Over the past 15 years, Supraphon released 1,715 CD titles - of which 1,139 featured classical music, 369 popular music - this genre was later taken over by the Sony Music Bonton company - and 207 titles featured spoken word recordings.

Supraphon's general manager, Jana Gondova, says the first CD actually came out relatively early. In Western countries CDs appeared for the first time in 1984, so to appear here three years later was pretty quick. Moreover, she said, it would have been useless to introduce new software on the market before people could have CD players. What she sees as the greatest advantage of CD is that old recordings could be digitally re-mastered and thus were able to find new listeners.
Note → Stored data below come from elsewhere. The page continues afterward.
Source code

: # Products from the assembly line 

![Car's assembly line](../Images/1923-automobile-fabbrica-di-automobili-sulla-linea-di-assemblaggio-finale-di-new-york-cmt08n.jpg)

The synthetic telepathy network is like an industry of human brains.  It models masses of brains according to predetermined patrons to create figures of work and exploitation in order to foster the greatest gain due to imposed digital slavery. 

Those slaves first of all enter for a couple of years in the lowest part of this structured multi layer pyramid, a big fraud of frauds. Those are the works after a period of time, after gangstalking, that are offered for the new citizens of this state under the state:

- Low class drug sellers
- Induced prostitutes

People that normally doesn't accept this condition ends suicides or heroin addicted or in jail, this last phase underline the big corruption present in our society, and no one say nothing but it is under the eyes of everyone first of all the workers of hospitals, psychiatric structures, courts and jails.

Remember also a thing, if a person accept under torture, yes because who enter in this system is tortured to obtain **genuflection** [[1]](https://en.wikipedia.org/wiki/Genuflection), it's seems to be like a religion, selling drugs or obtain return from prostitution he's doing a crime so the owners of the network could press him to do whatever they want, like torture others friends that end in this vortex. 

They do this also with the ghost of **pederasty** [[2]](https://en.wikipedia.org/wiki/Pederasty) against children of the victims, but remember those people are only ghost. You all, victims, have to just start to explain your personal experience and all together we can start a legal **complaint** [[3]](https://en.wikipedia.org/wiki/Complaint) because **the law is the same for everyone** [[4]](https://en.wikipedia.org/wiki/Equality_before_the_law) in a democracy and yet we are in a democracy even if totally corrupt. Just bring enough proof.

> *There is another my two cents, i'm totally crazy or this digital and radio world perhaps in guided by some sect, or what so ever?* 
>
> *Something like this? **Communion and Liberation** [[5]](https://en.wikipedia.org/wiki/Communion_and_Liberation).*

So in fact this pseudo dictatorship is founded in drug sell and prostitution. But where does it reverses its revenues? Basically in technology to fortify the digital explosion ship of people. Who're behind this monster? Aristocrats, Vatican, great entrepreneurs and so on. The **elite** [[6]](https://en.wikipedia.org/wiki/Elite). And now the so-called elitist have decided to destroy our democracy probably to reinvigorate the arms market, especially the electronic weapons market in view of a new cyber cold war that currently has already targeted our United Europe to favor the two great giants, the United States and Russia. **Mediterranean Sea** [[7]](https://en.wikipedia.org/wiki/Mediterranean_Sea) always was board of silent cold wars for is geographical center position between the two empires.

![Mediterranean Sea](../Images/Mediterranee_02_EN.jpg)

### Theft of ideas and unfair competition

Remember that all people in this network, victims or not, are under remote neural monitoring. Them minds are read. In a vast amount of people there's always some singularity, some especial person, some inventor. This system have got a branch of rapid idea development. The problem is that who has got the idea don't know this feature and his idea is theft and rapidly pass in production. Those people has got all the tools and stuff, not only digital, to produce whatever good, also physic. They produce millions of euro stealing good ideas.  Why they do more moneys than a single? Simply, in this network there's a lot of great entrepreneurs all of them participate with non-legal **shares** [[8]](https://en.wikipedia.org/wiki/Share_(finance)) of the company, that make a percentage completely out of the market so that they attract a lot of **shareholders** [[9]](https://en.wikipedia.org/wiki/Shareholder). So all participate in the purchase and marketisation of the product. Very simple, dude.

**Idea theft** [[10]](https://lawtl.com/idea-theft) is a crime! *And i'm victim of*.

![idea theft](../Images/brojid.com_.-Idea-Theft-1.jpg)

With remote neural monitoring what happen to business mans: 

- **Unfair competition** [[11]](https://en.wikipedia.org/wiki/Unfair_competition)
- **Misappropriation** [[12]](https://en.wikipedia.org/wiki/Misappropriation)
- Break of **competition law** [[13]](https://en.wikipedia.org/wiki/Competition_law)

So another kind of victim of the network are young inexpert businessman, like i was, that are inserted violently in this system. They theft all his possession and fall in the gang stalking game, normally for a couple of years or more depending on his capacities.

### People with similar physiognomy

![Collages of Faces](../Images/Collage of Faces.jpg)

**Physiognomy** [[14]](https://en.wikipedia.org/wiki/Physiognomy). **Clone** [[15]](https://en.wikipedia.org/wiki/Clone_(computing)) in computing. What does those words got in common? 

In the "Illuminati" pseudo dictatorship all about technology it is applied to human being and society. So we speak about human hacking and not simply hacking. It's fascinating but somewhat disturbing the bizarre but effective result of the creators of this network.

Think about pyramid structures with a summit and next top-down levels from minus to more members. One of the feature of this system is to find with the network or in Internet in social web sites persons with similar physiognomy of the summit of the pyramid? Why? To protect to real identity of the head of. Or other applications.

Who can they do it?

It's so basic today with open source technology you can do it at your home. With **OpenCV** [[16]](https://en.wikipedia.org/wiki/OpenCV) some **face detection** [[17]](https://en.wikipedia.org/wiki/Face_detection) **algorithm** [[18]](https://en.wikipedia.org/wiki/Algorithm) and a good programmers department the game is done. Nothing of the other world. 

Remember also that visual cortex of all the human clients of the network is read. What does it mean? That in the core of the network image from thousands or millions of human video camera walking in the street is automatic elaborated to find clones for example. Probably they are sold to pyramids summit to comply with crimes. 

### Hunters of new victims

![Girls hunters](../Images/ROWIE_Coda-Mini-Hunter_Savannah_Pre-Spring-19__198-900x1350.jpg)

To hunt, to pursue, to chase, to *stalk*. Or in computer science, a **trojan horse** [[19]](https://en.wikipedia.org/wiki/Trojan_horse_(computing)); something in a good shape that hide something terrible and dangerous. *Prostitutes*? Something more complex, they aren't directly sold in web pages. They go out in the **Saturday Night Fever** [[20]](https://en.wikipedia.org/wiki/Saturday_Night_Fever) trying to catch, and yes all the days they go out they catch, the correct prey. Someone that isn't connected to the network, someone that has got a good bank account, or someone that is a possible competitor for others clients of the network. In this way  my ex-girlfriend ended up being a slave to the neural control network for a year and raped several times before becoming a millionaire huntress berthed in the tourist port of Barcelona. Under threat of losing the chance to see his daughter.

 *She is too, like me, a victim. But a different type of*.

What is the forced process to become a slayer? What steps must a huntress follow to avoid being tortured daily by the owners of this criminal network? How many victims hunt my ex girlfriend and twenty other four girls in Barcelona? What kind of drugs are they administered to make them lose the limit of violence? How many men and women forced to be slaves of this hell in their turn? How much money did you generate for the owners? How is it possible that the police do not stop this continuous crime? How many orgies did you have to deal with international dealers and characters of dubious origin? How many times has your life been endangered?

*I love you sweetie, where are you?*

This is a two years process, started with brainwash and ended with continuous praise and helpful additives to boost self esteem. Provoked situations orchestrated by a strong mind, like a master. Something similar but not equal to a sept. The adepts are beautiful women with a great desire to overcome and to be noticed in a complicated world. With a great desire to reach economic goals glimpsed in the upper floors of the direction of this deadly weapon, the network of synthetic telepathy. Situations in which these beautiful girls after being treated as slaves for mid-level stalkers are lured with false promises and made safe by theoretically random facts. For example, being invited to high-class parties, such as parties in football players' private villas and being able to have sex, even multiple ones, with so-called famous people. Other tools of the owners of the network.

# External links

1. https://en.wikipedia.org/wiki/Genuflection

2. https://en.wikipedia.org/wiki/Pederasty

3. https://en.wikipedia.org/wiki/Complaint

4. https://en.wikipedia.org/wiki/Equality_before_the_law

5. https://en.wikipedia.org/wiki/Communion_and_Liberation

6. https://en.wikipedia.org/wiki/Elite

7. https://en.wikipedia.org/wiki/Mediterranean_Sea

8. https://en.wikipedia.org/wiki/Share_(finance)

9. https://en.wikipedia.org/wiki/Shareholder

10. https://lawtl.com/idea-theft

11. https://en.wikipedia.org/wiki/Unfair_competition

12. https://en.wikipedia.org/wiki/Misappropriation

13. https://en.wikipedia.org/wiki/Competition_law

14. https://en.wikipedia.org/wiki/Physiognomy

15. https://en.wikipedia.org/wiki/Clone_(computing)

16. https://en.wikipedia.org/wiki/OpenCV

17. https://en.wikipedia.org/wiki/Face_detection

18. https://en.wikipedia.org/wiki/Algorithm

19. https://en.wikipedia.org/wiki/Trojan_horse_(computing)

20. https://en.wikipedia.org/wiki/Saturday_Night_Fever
Recently Supraphon received the Grammy award for a new recording of the symphonic poem Sarka from Smetana's "My Country", but Mrs Gondova told me her company had also been receiving good reviews for re-editions of recordings from the 1950s and 60s. This month the company will start releasing a series of 42 CDs featuring Czech conductor Karel Ancerl, which is the biggest ever edition featuring one single musician. The first 12 CDs will be out by the end of August, but it will take three and a half years to release all the 42 records.

To mark the fifteenth anniversary of the first Czech CD, Mrs. Gondova announced that Supraphon and Bonton decided to celebrate together with their customers:

"We have sold millions of CDs, and we have always tried to retain reasonable prices. Now - for a temporary period - we'll bring down the prices even more and offer our customers the chance to buy cheaper records which they don't yet have in their collections. This goes for CDs which are still selling well, but also for those which were popular years ago and due to small space in shops are not properly visible now, so people don't buy them too often. Our shops will now receive new supplies, and we hope that our customers will make full use of this chance."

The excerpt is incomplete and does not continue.